| GOAL OF THE EXERCISE |
Every single entry should be printed exactly.

TASK MATERIAL Block Start

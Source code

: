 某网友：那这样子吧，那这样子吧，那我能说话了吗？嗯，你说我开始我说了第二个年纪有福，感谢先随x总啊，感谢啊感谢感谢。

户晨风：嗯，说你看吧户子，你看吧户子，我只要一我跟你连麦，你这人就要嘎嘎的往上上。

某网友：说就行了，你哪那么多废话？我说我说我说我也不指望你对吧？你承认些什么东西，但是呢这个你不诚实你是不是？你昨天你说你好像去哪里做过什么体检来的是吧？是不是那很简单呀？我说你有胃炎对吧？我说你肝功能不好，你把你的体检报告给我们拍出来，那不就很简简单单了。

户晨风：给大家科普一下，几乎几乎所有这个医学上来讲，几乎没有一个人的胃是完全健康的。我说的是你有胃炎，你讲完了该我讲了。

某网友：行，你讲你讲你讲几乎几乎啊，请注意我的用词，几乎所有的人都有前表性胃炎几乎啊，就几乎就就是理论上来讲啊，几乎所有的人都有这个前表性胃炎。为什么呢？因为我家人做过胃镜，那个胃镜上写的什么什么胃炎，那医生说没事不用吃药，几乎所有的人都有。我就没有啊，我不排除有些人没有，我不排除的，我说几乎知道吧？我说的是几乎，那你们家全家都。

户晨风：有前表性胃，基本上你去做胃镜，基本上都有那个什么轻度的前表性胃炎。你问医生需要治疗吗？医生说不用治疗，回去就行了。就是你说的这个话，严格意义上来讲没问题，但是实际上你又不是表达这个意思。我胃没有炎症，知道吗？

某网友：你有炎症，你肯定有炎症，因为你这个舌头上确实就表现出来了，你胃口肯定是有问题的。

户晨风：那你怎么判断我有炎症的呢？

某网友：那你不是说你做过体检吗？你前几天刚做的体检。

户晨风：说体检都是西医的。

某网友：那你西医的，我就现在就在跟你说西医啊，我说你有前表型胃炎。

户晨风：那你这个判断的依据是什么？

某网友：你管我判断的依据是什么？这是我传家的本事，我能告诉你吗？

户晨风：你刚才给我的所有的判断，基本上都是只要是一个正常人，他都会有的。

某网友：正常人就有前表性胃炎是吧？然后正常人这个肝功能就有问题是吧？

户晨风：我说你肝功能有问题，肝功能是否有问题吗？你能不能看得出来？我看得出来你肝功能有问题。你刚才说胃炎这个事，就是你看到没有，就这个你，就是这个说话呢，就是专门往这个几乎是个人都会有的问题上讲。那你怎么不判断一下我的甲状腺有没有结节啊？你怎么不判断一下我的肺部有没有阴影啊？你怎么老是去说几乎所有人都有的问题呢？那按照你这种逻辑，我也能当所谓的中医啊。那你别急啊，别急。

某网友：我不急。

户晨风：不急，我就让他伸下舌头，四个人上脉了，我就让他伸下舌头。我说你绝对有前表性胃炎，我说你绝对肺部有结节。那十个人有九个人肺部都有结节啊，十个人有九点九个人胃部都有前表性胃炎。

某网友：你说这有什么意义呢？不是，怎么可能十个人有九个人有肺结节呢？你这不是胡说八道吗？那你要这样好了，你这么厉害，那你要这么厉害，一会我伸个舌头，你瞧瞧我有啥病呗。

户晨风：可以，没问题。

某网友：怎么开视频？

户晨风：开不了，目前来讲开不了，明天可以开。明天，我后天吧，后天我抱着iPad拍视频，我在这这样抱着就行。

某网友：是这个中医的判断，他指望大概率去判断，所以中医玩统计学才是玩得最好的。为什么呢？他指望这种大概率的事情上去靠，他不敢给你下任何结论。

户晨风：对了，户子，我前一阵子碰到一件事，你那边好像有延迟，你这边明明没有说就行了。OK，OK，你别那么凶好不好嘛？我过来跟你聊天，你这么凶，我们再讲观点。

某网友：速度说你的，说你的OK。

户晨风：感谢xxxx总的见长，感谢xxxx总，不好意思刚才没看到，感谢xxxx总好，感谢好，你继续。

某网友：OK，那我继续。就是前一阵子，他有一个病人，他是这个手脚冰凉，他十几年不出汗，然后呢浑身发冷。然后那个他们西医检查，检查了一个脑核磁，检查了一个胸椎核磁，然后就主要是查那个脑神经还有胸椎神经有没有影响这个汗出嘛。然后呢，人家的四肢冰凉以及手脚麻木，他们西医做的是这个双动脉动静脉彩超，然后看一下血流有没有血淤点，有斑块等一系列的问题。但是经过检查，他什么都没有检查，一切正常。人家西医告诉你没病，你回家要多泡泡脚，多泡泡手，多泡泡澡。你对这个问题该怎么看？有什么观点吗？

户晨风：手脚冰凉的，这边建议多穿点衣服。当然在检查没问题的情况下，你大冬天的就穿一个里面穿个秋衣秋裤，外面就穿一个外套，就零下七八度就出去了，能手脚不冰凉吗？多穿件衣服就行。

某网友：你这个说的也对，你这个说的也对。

TASK MATERIAL Block End

| WRITTEN REPLY |
Source code

: 某网友：那这样子吧，那这样子吧，那我能说话了吗？嗯，你说我开始我说了第二个年纪有福，感谢先随x总啊，感谢啊感谢感谢。

户晨风：嗯，说你看吧户子，你看吧户子，我只要一我跟你连麦，你这人就要嘎嘎的往上上。

某网友：说就行了，你哪那么多废话？我说我说我说我也不指望你对吧？你承认些什么东西，但是呢这个你不诚实你是不是？你昨天你说你好像去哪里做过什么体检来的是吧？是不是那很简单呀？我说你有胃炎对吧？我说你肝功能不好，你把你的体检报告给我们拍出来，那不就很简简单单了。

户晨风：给大家科普一下，几乎几乎所有这个医学上来讲，几乎没有一个人的胃是完全健康的。我说的是你有胃炎，你讲完了该我讲了。

某网友：行，你讲你讲你讲几乎几乎啊，请注意我的用词，几乎所有的人都有前表性胃炎几乎啊，就几乎就就是理论上来讲啊，几乎所有的人都有这个前表性胃炎。为什么呢？因为我家人做过胃镜，那个胃镜上写的什么什么胃炎，那医生说没事不用吃药，几乎所有的人都有。我就没有啊，我不排除有些人没有，我不排除的，我说几乎知道吧？我说的是几乎，那你们家全家都。

户晨风：有前表性胃，基本上你去做胃镜，基本上都有那个什么轻度的前表性胃炎。你问医生需要治疗吗？医生说不用治疗，回去就行了。就是你说的这个话，严格意义上来讲没问题，但是实际上你又不是表达这个意思。我胃没有炎症，知道吗？

某网友：你有炎症，你肯定有炎症，因为你这个舌头上确实就表现出来了，你胃口肯定是有问题的。

户晨风：那你怎么判断我有炎症的呢？

某网友：那你不是说你做过体检吗？你前几天刚做的体检。

户晨风：说体检都是西医的。

某网友：那你西医的，我就现在就在跟你说西医啊，我说你有前表型胃炎。

户晨风：那你这个判断的依据是什么？

某网友：你管我判断的依据是什么？这是我传家的本事，我能告诉你吗？

户晨风：你刚才给我的所有的判断，基本上都是只要是一个正常人，他都会有的。

某网友：正常人就有前表性胃炎是吧？然后正常人这个肝功能就有问题是吧？

户晨风：我说你肝功能有问题，肝功能是否有问题吗？你能不能看得出来？我看得出来你肝功能有问题。你刚才说胃炎这个事，就是你看到没有，就这个你，就是这个说话呢，就是专门往这个几乎是个人都会有的问题上讲。那你怎么不判断一下我的甲状腺有没有结节啊？你怎么不判断一下我的肺部有没有阴影啊？你怎么老是去说几乎所有人都有的问题呢？那按照你这种逻辑，我也能当所谓的中医啊。那你别急啊，别急。

某网友：我不急。

户晨风：不急，我就让他伸下舌头，四个人上脉了，我就让他伸下舌头。我说你绝对有前表性胃炎，我说你绝对肺部有结节。那十个人有九个人肺部都有结节啊，十个人有九点九个人胃部都有前表性胃炎。

某网友：你说这有什么意义呢？不是，怎么可能十个人有九个人有肺结节呢？你这不是胡说八道吗？那你要这样好了，你这么厉害，那你要这么厉害，一会我伸个舌头，你瞧瞧我有啥病呗。

户晨风：可以，没问题。

某网友：怎么开视频？

户晨风：开不了，目前来讲开不了，明天可以开。明天，我后天吧，后天我抱着iPad拍视频，我在这这样抱着就行。

某网友：是这个中医的判断，他指望大概率去判断，所以中医玩统计学才是玩得最好的。为什么呢？他指望这种大概率的事情上去靠，他不敢给你下任何结论。

户晨风：对了，户子，我前一阵子碰到一件事，你那边好像有延迟，你这边明明没有说就行了。OK，OK，你别那么凶好不好嘛？我过来跟你聊天，你这么凶，我们再讲观点。

某网友：速度说你的，说你的OK。

户晨风：感谢xxxx总的见长，感谢xxxx总，不好意思刚才没看到，感谢xxxx总好，感谢好，你继续。

某网友：OK，那我继续。就是前一阵子，他有一个病人，他是这个手脚冰凉，他十几年不出汗，然后呢浑身发冷。然后那个他们西医检查，检查了一个脑核磁，检查了一个胸椎核磁，然后就主要是查那个脑神经还有胸椎神经有没有影响这个汗出嘛。然后呢，人家的四肢冰凉以及手脚麻木，他们西医做的是这个双动脉动静脉彩超，然后看一下血流有没有血淤点，有斑块等一系列的问题。但是经过检查，他什么都没有检查，一切正常。人家西医告诉你没病，你回家要多泡泡脚，多泡泡手，多泡泡澡。你对这个问题该怎么看？有什么观点吗？

户晨风：手脚冰凉的，这边建议多穿点衣服。当然在检查没问题的情况下，你大冬天的就穿一个里面穿个秋衣秋裤，外面就穿一个外套，就零下七八度就出去了，能手脚不冰凉吗？多穿件衣服就行。

某网友：你这个说的也对，你这个说的也对。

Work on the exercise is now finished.